Circles

Apr. 8th, 2011 08:19 am
Author’s Note: This is just a little bit of a freestyle short story of mine on a meshing of some childhood memories.

Christmas lights twinkling, jolly tunes in the background. Voices of laughter turn to hushed tones of anger. There’s tension hidden beneath the surface wrapped like the Christmas presents under the tree. An angel sat atop the tree, I wondered what she must think of us, her golden curls and blue eyes, so unlike mine. My brother’s new girlfriend asks if I like cheerleaders. “Not really” I answered, as she went on about her glory days with a flick of her hair.

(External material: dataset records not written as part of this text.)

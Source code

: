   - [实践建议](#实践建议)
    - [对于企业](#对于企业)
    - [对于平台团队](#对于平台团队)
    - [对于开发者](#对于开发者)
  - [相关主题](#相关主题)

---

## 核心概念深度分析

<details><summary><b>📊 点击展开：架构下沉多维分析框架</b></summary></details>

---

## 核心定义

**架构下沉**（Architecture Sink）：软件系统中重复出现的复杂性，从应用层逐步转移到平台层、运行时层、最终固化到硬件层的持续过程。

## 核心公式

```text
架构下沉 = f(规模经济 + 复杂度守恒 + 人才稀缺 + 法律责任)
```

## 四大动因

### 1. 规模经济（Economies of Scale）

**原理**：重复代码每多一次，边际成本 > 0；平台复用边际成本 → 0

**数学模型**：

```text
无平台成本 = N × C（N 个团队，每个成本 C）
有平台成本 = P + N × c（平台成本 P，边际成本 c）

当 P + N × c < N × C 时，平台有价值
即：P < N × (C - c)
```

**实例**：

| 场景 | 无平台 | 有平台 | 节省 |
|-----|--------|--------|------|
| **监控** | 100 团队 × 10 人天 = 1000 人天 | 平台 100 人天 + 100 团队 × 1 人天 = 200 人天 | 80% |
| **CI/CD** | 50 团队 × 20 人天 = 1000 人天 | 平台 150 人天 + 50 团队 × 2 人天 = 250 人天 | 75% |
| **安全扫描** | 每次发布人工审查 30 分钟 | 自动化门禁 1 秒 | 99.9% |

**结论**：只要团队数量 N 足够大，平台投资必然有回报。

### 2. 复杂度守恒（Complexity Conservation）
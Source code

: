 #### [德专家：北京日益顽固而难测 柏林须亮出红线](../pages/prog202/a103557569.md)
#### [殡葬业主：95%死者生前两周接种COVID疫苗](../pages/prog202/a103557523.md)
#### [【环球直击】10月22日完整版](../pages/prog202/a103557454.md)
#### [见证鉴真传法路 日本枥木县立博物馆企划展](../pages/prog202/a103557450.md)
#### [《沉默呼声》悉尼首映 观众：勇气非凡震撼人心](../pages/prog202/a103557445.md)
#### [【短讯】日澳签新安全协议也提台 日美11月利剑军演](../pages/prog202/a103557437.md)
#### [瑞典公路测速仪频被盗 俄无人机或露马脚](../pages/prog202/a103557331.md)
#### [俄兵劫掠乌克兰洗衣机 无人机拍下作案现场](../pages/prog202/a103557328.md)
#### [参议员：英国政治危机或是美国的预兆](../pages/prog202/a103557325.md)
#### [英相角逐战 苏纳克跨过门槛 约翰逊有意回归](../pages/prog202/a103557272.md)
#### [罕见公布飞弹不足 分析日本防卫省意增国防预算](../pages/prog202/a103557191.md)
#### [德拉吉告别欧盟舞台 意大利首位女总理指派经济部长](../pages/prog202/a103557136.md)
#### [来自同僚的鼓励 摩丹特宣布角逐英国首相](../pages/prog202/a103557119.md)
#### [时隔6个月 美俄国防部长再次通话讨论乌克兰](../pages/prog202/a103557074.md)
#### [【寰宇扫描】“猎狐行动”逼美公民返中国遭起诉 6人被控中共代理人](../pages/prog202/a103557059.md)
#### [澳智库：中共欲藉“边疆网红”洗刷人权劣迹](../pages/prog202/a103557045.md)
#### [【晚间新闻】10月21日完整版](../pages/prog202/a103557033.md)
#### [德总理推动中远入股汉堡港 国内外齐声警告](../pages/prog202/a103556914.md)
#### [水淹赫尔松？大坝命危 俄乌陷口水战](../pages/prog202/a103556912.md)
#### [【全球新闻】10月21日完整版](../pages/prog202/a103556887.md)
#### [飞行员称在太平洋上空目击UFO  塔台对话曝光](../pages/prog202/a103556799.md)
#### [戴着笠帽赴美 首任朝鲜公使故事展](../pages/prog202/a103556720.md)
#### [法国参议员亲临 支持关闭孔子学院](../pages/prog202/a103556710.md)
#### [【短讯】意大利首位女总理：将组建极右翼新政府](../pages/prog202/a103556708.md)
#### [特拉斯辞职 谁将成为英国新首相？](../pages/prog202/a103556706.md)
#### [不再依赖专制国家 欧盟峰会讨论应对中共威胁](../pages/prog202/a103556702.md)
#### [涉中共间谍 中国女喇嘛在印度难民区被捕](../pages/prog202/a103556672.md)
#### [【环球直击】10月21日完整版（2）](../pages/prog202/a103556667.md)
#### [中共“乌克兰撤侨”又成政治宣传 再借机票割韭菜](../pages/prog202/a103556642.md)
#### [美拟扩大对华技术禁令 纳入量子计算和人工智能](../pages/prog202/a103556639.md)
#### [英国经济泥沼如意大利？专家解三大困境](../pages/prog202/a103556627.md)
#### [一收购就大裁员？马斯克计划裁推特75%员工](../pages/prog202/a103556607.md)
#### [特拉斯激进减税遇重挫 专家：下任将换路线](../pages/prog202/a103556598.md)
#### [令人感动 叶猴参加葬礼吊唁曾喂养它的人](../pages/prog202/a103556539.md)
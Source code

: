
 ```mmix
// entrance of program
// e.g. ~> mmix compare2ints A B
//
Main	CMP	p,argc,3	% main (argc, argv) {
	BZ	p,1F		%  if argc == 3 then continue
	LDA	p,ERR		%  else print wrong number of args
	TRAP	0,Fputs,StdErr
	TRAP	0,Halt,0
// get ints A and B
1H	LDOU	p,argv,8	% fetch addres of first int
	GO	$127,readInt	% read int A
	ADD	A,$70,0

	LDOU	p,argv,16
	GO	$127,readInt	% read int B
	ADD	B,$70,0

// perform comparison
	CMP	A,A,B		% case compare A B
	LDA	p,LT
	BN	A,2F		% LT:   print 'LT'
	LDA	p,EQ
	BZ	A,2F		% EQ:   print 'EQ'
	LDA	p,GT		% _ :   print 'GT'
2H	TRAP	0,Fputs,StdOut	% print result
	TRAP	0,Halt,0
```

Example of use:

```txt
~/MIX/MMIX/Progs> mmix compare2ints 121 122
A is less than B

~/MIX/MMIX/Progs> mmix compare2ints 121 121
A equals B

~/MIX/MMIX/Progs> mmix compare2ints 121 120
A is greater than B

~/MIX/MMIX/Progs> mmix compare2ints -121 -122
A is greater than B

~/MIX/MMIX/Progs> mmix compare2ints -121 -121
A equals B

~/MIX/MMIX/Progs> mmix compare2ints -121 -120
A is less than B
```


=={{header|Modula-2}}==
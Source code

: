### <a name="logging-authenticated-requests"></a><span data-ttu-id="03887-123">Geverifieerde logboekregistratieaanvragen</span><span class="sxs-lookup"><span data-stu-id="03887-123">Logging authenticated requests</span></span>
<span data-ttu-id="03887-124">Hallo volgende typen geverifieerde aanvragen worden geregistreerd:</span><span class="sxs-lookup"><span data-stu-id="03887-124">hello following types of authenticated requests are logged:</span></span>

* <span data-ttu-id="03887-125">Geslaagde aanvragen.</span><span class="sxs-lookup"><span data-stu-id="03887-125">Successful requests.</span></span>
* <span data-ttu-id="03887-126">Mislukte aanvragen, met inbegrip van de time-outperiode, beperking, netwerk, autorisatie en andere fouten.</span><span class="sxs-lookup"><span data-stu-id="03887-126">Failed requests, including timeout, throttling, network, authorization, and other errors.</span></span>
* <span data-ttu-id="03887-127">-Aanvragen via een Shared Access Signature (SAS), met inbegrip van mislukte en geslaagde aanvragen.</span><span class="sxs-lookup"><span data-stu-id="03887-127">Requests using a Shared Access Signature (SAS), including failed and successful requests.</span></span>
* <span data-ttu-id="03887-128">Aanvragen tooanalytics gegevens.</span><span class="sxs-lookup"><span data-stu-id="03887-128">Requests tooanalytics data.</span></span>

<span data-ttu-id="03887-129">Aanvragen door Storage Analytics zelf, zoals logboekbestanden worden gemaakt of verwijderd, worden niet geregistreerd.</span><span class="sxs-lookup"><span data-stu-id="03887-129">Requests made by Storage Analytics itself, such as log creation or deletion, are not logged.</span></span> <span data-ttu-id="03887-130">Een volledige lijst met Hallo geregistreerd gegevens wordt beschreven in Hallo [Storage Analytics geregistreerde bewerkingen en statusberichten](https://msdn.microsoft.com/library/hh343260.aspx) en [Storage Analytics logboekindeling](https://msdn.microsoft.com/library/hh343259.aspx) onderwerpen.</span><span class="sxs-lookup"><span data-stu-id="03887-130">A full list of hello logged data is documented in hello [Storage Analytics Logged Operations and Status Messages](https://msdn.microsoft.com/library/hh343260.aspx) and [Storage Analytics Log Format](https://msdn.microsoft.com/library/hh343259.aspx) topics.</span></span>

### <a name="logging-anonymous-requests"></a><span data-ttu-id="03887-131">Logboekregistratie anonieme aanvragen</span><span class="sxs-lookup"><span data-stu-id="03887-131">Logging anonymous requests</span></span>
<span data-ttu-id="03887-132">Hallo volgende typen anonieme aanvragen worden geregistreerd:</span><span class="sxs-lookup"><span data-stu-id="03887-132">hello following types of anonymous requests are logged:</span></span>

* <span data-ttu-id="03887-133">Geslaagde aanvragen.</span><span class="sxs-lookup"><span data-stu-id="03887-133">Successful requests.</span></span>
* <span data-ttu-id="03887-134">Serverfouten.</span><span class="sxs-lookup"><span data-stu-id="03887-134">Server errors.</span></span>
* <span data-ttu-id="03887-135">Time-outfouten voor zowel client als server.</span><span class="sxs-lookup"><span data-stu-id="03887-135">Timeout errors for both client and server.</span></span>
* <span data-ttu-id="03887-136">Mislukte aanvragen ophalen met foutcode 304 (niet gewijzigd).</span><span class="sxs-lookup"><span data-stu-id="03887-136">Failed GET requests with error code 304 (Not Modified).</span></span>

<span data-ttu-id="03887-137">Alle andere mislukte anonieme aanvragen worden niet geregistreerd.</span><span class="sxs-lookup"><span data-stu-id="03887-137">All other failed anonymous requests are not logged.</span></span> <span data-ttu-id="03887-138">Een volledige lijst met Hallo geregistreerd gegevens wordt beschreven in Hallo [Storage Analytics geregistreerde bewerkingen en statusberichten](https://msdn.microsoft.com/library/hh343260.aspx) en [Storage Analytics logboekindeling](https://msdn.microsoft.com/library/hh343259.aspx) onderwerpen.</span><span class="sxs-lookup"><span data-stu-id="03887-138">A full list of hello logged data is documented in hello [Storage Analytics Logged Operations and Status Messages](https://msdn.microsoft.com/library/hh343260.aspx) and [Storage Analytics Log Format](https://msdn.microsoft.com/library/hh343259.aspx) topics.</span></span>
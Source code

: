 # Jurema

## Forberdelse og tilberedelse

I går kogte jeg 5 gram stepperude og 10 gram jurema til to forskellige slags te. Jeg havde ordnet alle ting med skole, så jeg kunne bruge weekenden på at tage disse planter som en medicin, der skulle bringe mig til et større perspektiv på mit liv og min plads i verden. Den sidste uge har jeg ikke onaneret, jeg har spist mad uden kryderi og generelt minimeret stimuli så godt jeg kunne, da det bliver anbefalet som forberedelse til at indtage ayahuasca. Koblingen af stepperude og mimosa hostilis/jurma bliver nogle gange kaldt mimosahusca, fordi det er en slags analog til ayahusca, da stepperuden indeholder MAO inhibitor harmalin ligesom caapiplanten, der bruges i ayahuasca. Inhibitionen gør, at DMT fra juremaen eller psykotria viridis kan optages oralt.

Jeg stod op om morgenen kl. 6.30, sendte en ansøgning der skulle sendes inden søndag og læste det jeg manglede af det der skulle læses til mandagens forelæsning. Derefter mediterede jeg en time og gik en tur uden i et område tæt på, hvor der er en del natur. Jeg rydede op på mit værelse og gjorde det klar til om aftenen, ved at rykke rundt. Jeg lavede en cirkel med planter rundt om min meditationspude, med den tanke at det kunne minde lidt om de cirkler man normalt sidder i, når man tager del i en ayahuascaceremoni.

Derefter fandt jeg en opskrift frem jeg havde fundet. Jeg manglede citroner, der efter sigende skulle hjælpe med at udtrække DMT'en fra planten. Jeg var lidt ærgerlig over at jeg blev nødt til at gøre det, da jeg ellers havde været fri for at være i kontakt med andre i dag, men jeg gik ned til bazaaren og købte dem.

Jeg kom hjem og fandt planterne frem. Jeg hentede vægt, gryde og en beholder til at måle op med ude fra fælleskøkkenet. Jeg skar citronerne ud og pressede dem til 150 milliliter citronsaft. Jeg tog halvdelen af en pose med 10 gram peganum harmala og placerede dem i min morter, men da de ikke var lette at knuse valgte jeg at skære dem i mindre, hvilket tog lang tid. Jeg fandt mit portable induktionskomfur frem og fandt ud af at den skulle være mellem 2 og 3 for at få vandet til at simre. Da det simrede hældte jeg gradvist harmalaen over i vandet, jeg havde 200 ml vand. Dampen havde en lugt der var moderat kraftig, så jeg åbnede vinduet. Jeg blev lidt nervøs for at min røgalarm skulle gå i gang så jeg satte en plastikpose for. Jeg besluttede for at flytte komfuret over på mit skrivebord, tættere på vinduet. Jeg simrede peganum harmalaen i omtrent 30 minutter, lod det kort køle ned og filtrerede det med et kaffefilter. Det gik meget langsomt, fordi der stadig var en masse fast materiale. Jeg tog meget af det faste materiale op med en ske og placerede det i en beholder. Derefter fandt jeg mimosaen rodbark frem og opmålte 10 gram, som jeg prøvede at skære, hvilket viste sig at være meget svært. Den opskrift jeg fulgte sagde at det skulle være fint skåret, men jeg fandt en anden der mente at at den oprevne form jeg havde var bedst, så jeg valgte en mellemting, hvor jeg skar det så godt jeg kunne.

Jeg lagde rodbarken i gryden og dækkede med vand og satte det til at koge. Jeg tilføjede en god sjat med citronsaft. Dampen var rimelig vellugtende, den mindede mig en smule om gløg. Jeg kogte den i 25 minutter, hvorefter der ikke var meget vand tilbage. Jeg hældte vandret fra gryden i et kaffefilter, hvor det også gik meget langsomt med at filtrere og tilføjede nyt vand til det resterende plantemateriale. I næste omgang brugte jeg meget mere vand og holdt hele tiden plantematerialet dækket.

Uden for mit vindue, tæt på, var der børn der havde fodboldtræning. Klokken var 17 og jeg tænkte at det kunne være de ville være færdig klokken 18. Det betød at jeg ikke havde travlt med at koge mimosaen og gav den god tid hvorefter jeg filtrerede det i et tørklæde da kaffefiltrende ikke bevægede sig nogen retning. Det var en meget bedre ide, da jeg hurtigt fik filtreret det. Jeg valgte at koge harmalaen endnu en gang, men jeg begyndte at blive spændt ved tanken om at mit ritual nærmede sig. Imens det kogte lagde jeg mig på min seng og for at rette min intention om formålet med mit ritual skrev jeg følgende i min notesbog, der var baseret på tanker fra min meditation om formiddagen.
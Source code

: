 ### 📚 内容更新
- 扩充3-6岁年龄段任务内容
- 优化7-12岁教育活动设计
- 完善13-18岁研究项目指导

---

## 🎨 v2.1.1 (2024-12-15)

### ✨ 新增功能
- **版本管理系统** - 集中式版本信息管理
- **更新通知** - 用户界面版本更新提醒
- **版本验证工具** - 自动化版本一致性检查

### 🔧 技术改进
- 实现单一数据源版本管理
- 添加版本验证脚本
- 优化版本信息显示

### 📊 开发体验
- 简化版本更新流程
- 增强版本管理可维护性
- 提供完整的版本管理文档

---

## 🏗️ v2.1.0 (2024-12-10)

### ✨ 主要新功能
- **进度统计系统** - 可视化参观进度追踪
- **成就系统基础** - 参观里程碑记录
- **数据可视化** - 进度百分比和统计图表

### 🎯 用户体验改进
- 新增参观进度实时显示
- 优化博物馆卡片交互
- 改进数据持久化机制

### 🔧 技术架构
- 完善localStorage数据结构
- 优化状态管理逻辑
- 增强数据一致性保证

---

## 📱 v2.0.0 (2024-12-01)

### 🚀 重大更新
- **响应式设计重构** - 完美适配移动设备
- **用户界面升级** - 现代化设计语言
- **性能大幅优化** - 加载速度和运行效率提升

There were board games with plastic monkeys being launched into a tree, and chocolate houses that we made. Mexican food wafting from the kitchen enticing you with its spices. We’d sit around the table and I’d anxiously jump at the chance to hear about my siblings and their mystical lives away from home. Yet they’d tease me relentlessly and I cried when they went, leaving me to dinners spent alone, waiting for my parents return.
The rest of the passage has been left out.